— To do —
If a line in the entries contains the word "underline", list it.

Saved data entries
Content starts
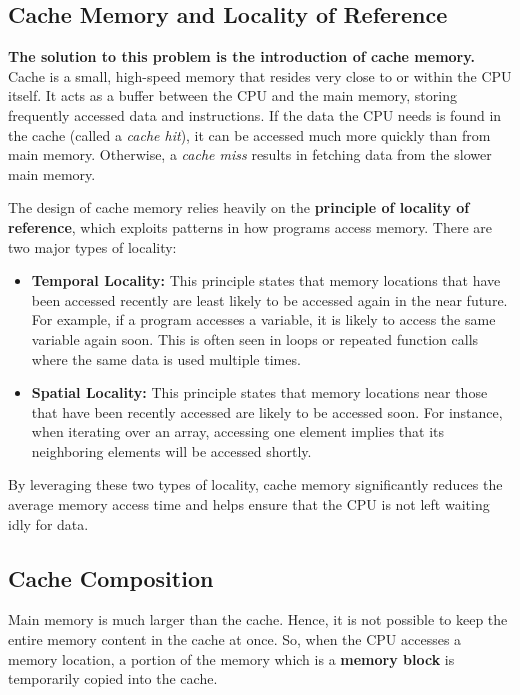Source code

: \documentclass[12pt]{book}
\begin{document}
\subsection{Cache Memory and Locality of Reference}
\textbf{The solution to this problem is the introduction of cache memory.} Cache is a small, high-speed memory that resides very close to or within the CPU itself. It acts as a buffer between the CPU and the main memory, storing frequently accessed data and instructions. If the data the CPU needs is found in the cache (called a \textit{cache hit}), it can be accessed much more quickly than from main memory. Otherwise, a \textit{cache miss} results in fetching data from the slower main memory.

The design of cache memory relies heavily on the \textbf{principle of locality of reference}, which exploits patterns in how programs access memory. There are two major types of locality:

\begin{itemize}
    \item \textbf{Temporal Locality:} This principle states that memory locations that have been accessed recently are least likely to be accessed again in the near future. For example, if a program accesses a variable, it is likely to access the same variable again soon. This is often seen in loops or repeated function calls where the same data is used multiple times.
    
    \item \textbf{Spatial Locality:} This principle states that memory locations near those that have been recently accessed are likely to be accessed soon. For instance, when iterating over an array, accessing one element implies that its neighboring elements will be accessed shortly.
\end{itemize}

By leveraging these two types of locality, cache memory significantly reduces the average memory access time and helps ensure that the CPU is not left waiting idly for data.


\subsection{Cache Composition}

Main memory is much larger than the cache. Hence, it is not possible to keep the entire memory content in the cache at once. So, when the CPU accesses a memory location, a portion of the memory which is a \textbf{memory block} is temporarily copied into the cache.
\end{document}

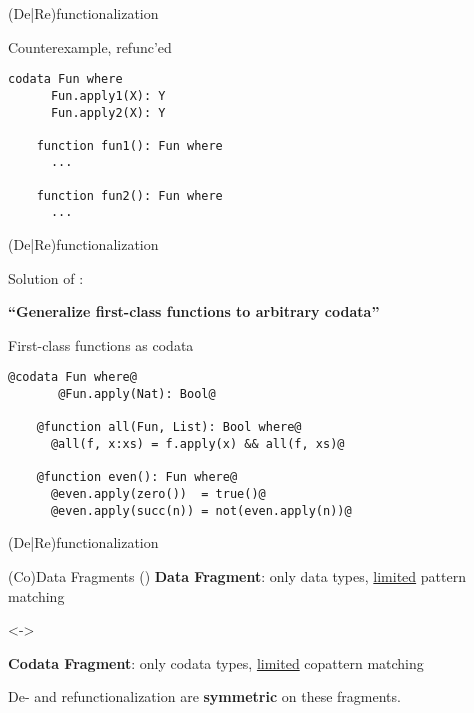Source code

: \documentclass[xcolor=svgnames]{beamer}
\begin{document}
\begin{frame}[fragile]
  {(De|Re)functionalization}
  \begin{block}{Counterexample, refunc'ed}
    \begin{lstlisting}[escapechar=!]
    codata Fun where
      Fun.apply1(X): Y
      Fun.apply2(X): Y

    function fun1(): Fun where
      ...
    
    function fun2(): Fun where
      ...
    \end{lstlisting}
  \end{block}
\end{frame}

\begin{frame}[fragile]
  {(De|Re)functionalization}

Solution of \citet{rendel15automatic}: 

\textbf{``Generalize first-class functions to arbitrary codata''}

\begin{block}{First-class functions as codata}
    \begin{lstlisting}[style=base, gobble=4]
    @codata Fun where@
       @Fun.apply(Nat): Bool@

    @function all(Fun, List): Bool where@
      @all(f, x:xs) = f.apply(x) && all(f, xs)@

    @function even(): Fun where@
      @even.apply(zero())  = true()@
      @even.apply(succ(n)) = not(even.apply(n))@
    \end{lstlisting}
  \end{block}

\end{frame}

\begin{frame}
  {(De|Re)functionalization}

\begin{block}{(Co)Data Fragments (\citeauthor{rendel15automatic})}
  \textbf{Data Fragment}: only data types, \underline{limited} pattern matching

  <->

  \textbf{Codata Fragment}: only codata types, \underline{limited} copattern matching
\end{block}

De- and refunctionalization are \textbf{symmetric} on these fragments.

\end{frame}
\end{document}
Content ends
— Solution for this problem —
  \textbf{Data Fragment}: only data types, \underline{limited} pattern matching
  \textbf{Codata Fragment}: only codata types, \underline{limited} copattern matching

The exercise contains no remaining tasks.